------ Records supplied ------

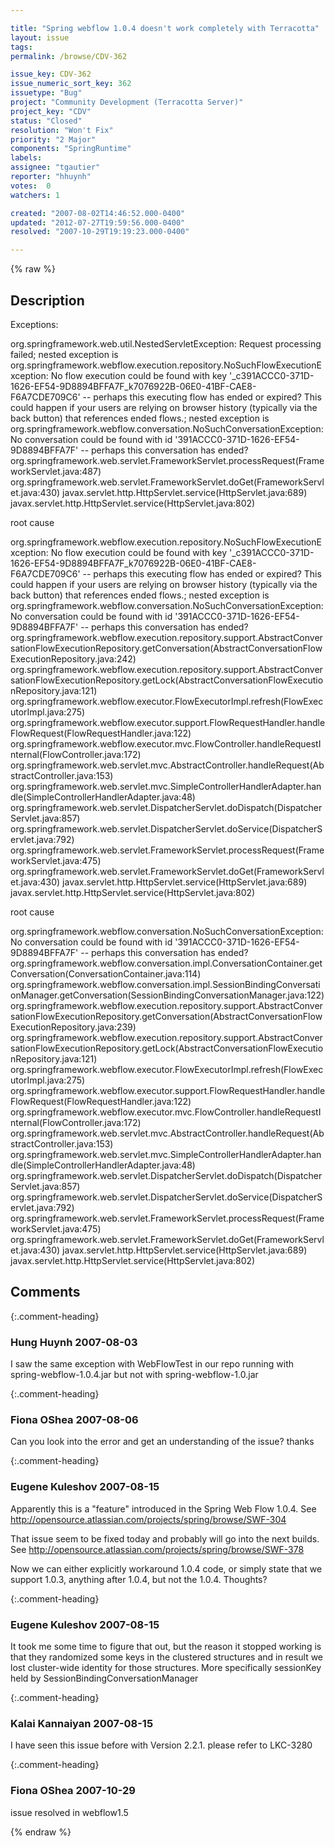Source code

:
 ```yaml
---

title: "Spring webflow 1.0.4 doesn't work completely with Terracotta"
layout: issue
tags: 
permalink: /browse/CDV-362

issue_key: CDV-362
issue_numeric_sort_key: 362
issuetype: "Bug"
project: "Community Development (Terracotta Server)"
project_key: "CDV"
status: "Closed"
resolution: "Won't Fix"
priority: "2 Major"
components: "SpringRuntime"
labels: 
assignee: "tgautier"
reporter: "hhuynh"
votes:  0
watchers: 1

created: "2007-08-02T14:46:52.000-0400"
updated: "2012-07-27T19:59:56.000-0400"
resolved: "2007-10-29T19:19:23.000-0400"

---
```




{% raw %}



## Description

<div markdown="1" class="description">

Exceptions:

org.springframework.web.util.NestedServletException: Request processing failed; nested exception is org.springframework.webflow.execution.repository.NoSuchFlowExecutionException: No flow execution could be found with key '\_c391ACCC0-371D-1626-EF54-9D8894BFFA7F\_k7076922B-06E0-41BF-CAE8-F6A7CDE709C6' -- perhaps this executing flow has ended or expired? This could happen if your users are relying on browser history (typically via the back button) that references ended flows.; nested exception is org.springframework.webflow.conversation.NoSuchConversationException: No conversation could be found with id '391ACCC0-371D-1626-EF54-9D8894BFFA7F' -- perhaps this conversation has ended? 
	org.springframework.web.servlet.FrameworkServlet.processRequest(FrameworkServlet.java:487)
	org.springframework.web.servlet.FrameworkServlet.doGet(FrameworkServlet.java:430)
	javax.servlet.http.HttpServlet.service(HttpServlet.java:689)
	javax.servlet.http.HttpServlet.service(HttpServlet.java:802)
  
      
            
                
                    


root cause

org.springframework.webflow.execution.repository.NoSuchFlowExecutionException: No flow execution could be found with key '\_c391ACCC0-371D-1626-EF54-9D8894BFFA7F\_k7076922B-06E0-41BF-CAE8-F6A7CDE709C6' -- perhaps this executing flow has ended or expired? This could happen if your users are relying on browser history (typically via the back button) that references ended flows.; nested exception is org.springframework.webflow.conversation.NoSuchConversationException: No conversation could be found with id '391ACCC0-371D-1626-EF54-9D8894BFFA7F' -- perhaps this conversation has ended? 
	org.springframework.webflow.execution.repository.support.AbstractConversationFlowExecutionRepository.getConversation(AbstractConversationFlowExecutionRepository.java:242)
	org.springframework.webflow.execution.repository.support.AbstractConversationFlowExecutionRepository.getLock(AbstractConversationFlowExecutionRepository.java:121)
	org.springframework.webflow.executor.FlowExecutorImpl.refresh(FlowExecutorImpl.java:275)
	org.springframework.webflow.executor.support.FlowRequestHandler.handleFlowRequest(FlowRequestHandler.java:122)
	org.springframework.webflow.executor.mvc.FlowController.handleRequestInternal(FlowController.java:172)
	org.springframework.web.servlet.mvc.AbstractController.handleRequest(AbstractController.java:153)
	org.springframework.web.servlet.mvc.SimpleControllerHandlerAdapter.handle(SimpleControllerHandlerAdapter.java:48)
	org.springframework.web.servlet.DispatcherServlet.doDispatch(DispatcherServlet.java:857)
	org.springframework.web.servlet.DispatcherServlet.doService(DispatcherServlet.java:792)
	org.springframework.web.servlet.FrameworkServlet.processRequest(FrameworkServlet.java:475)
	org.springframework.web.servlet.FrameworkServlet.doGet(FrameworkServlet.java:430)
	javax.servlet.http.HttpServlet.service(HttpServlet.java:689)
	javax.servlet.http.HttpServlet.service(HttpServlet.java:802)
  
      
            
                
                    


root cause

org.springframework.webflow.conversation.NoSuchConversationException: No conversation could be found with id '391ACCC0-371D-1626-EF54-9D8894BFFA7F' -- perhaps this conversation has ended? 
	org.springframework.webflow.conversation.impl.ConversationContainer.getConversation(ConversationContainer.java:114)
	org.springframework.webflow.conversation.impl.SessionBindingConversationManager.getConversation(SessionBindingConversationManager.java:122)
	org.springframework.webflow.execution.repository.support.AbstractConversationFlowExecutionRepository.getConversation(AbstractConversationFlowExecutionRepository.java:239)
	org.springframework.webflow.execution.repository.support.AbstractConversationFlowExecutionRepository.getLock(AbstractConversationFlowExecutionRepository.java:121)
	org.springframework.webflow.executor.FlowExecutorImpl.refresh(FlowExecutorImpl.java:275)
	org.springframework.webflow.executor.support.FlowRequestHandler.handleFlowRequest(FlowRequestHandler.java:122)
	org.springframework.webflow.executor.mvc.FlowController.handleRequestInternal(FlowController.java:172)
	org.springframework.web.servlet.mvc.AbstractController.handleRequest(AbstractController.java:153)
	org.springframework.web.servlet.mvc.SimpleControllerHandlerAdapter.handle(SimpleControllerHandlerAdapter.java:48)
	org.springframework.web.servlet.DispatcherServlet.doDispatch(DispatcherServlet.java:857)
	org.springframework.web.servlet.DispatcherServlet.doService(DispatcherServlet.java:792)
	org.springframework.web.servlet.FrameworkServlet.processRequest(FrameworkServlet.java:475)
	org.springframework.web.servlet.FrameworkServlet.doGet(FrameworkServlet.java:430)
	javax.servlet.http.HttpServlet.service(HttpServlet.java:689)
	javax.servlet.http.HttpServlet.service(HttpServlet.java:802)
  
      
            
                
                    


</div>

## Comments


{:.comment-heading}
### **Hung Huynh** <span class="date">2007-08-03</span>

<div markdown="1" class="comment">

I saw the same exception with WebFlowTest in our repo running with spring-webflow-1.0.4.jar but not with spring-webflow-1.0.jar

</div>


{:.comment-heading}
### **Fiona OShea** <span class="date">2007-08-06</span>

<div markdown="1" class="comment">

Can you look into the error and get an understanding of the issue? thanks

</div>


{:.comment-heading}
### **Eugene Kuleshov** <span class="date">2007-08-15</span>

<div markdown="1" class="comment">

Apparently this is a "feature" introduced in the Spring Web Flow 1.0.4. See http://opensource.atlassian.com/projects/spring/browse/SWF-304

That issue seem to be fixed today and probably will go into the next builds. See http://opensource.atlassian.com/projects/spring/browse/SWF-378

Now we can either explicitly workaround 1.0.4 code, or simply state that we support 1.0.3, anything after 1.0.4, but not the 1.0.4. Thoughts?

</div>


{:.comment-heading}
### **Eugene Kuleshov** <span class="date">2007-08-15</span>

<div markdown="1" class="comment">

It took me some time to figure that out, but the reason it stopped working is that they randomized some keys in the clustered structures and in result we lost cluster-wide identity for those structures. More specifically sessionKey held by SessionBindingConversationManager

</div>


{:.comment-heading}
### **Kalai Kannaiyan** <span class="date">2007-08-15</span>

<div markdown="1" class="comment">

 I have seen this issue before with Version 2.2.1. please refer to LKC-3280

</div>


{:.comment-heading}
### **Fiona OShea** <span class="date">2007-10-29</span>

<div markdown="1" class="comment">

issue resolved in webflow1.5

</div>



{% endraw %}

------

● **Work request**: Filter the records for the string "OShea" and copy every line that holds it.

● **Response**:
### **Fiona OShea** <span class="date">2007-08-06</span>
### **Fiona OShea** <span class="date">2007-10-29</span>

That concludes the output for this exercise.